Stillness is essential for the true wonders of change to
reveal themselves, for temporal travel to assume its perhaps superior position
to that of mere spatial travel. As Henry David Thoreau observed in Walden, ‘It is a soothing employment, on one of those fine days in the fall when all the
warmth of the sun is fully appreciated,
to sit on a stump on such a height as this, overlooking the pond, and study the dimpling circles which are incessantly inscribed on its otherwise invisible
surface amid the reflected skies and
trees.’ And Pico Iyer, in The Art of
Stillness, suggests ‘Going nowhere … isn’t about turning your back on the
world; it’s about stepping away now and then so that you can see the world more
clearly and love it more deeply.’ Being still; being in the moment; it is this
which enhances our awareness of the passage of time, and which likewise permits
a joyous embracing of the changes which such passing engenders – watching with
pride as our children grow and mature; observing the wonder of seeds planted in
our gardens producing plants laden with beautiful flowers and bountiful fruits;
or even those changes which occur on a somewhat more grand timescale, such as
an occasional fall of rock from an eroding coastal cliff or the changing course
of a small stream - prompted by a period of prolonged rainfall.
To fully
immerse oneself in the present permits a serenity and freedom all to
infrequently encountered in our modern ‘constantly-connected’ world. We seem to
be overly prone to falling prey to concerns about our future or regrets about
our past – both of which in truth we are actually powerless to address except
when they are (or were) our present. Spanning the ages, Augustine, in the
fifteenth century text City of God, promotes
the practice of ‘forgetting what is behind, not wasted and scattered on things
which are to come and things which will pass away … and contemplate thy delight
which is neither coming nor passing.’ Whilst in 2014, in the unassuming and
insightful journal Assemble Papers,
Australian teacher, poet, builder and musician Dominic Bourke is quoted as
uttering the poignant and simple statement ‘I lose time sitting at this desk
and it’s a sweet, relaxing loss.’ His loss, it seems, is also his gain, and so
it can be for us all. It requires no effort and that is, irrationally,
precisely why we find it so hard. We have come to believe that we are judged by
others - and indeed we have learned to value our own worth - upon our
‘worldliness’; knowledge and experience gained by our globe-trotting excursions.
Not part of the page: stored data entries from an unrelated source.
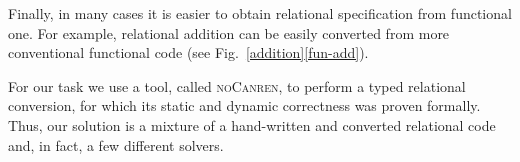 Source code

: Finally, in many cases it is easier to obtain relational specification from functional one. For example,
relational addition can be easily converted from more conventional functional code (see Fig.~\ref{addition}\ref{fun-add}).

For our task we use a tool, called \textsc{noCanren}, to perform a typed relational conversion\cite{lozov2017typed}, for which its static and dynamic
correctness was proven formally. Thus, our solution is a mixture of a hand-written and converted relational code and, in fact, a few
different solvers.


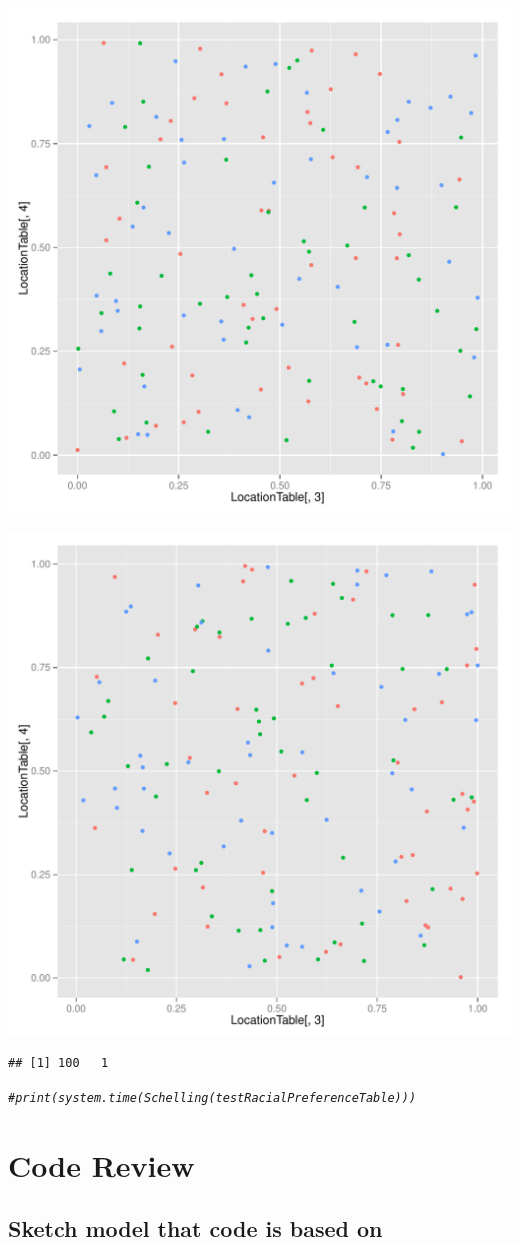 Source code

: \documentclass{article}\usepackage[]{graphicx}\usepackage[]{color}
\makeatletter
\def\maxwidth{ %
  \ifdim\Gin@nat@width>\linewidth
    \linewidth
  \else
    \Gin@nat@width
  \fi
}
\newcommand{\hlcom}[1]{\textcolor[rgb]{0.678,0.584,0.686}{\textit{#1}}}%
\newenvironment{kframe}{%
 \def\at@end@of@kframe{}%
 \ifinner\ifhmode%
  \def\at@end@of@kframe{\end{minipage}}%
  \begin{minipage}{\columnwidth}%
 \fi\fi%
 \def\FrameCommand##1{\hskip\@totalleftmargin \hskip-\fboxsep
 \colorbox{shadecolor}{##1}\hskip-\fboxsep
     \hskip-\linewidth \hskip-\@totalleftmargin \hskip\columnwidth}%
 \MakeFramed {\advance\hsize-\width
   \@totalleftmargin\z@ \linewidth\hsize
   \@setminipage}}%
 {\par\unskip\endMakeFramed%
 \at@end@of@kframe}
\newenvironment{knitrout}{}{} %
\makeatother
\begin{document}
\begin{knitrout}
\includegraphics[width=\maxwidth]{figure/unnamed-chunk-2-20} 

\includegraphics[width=\maxwidth]{figure/unnamed-chunk-2-21} 
\begin{kframe}\begin{verbatim}
## [1] 100   1
\end{verbatim}
\begin{alltt}
\hlcom{# print(system.time(Schelling(testRacialPreferenceTable)))}
\end{alltt}
\end{kframe}
\end{knitrout}

\section{Code Review}
\subsection{Sketch model that code is based  on}
\end{document}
We have bought into the modern obsession with travel in the spatial realm;
flying to holiday in exotic locales; partaking in history tours visiting sites
of cultural significance; joining throngs of devotees on spiritual pilgrimages,
yet remaining largely ignorant of the manifold delights which already surround
our every waking moment if we only stopped for long enough to notice them.
Perhaps we
all should spend a great deal more of our time (and a great deal less of our
money) traveling, with stillness, through time alone. Our carbon footprints
could become reduced to the scale of those of a mouse, whilst our serenity and
joy might grow to the size of the mammoths of ages past? Time travel is
possible. It’s real and it’s tangible and it’s available to us all, at no cost
beyond a willingness to be still and embrace its wonders. A daily minute of remaining
motionless and observing the small changes within a favourite vista, or a
weekly half-hour of quiet reflection on your children’s achievements. Perhaps
simply an annual delight in the growth of the plants in your garden.
When next
you consider some travel, consider this – would you perhaps enjoy life’s
journey more if you simply set aside some time to stay, perceptually alert yet
bodily at ease, right where you already are?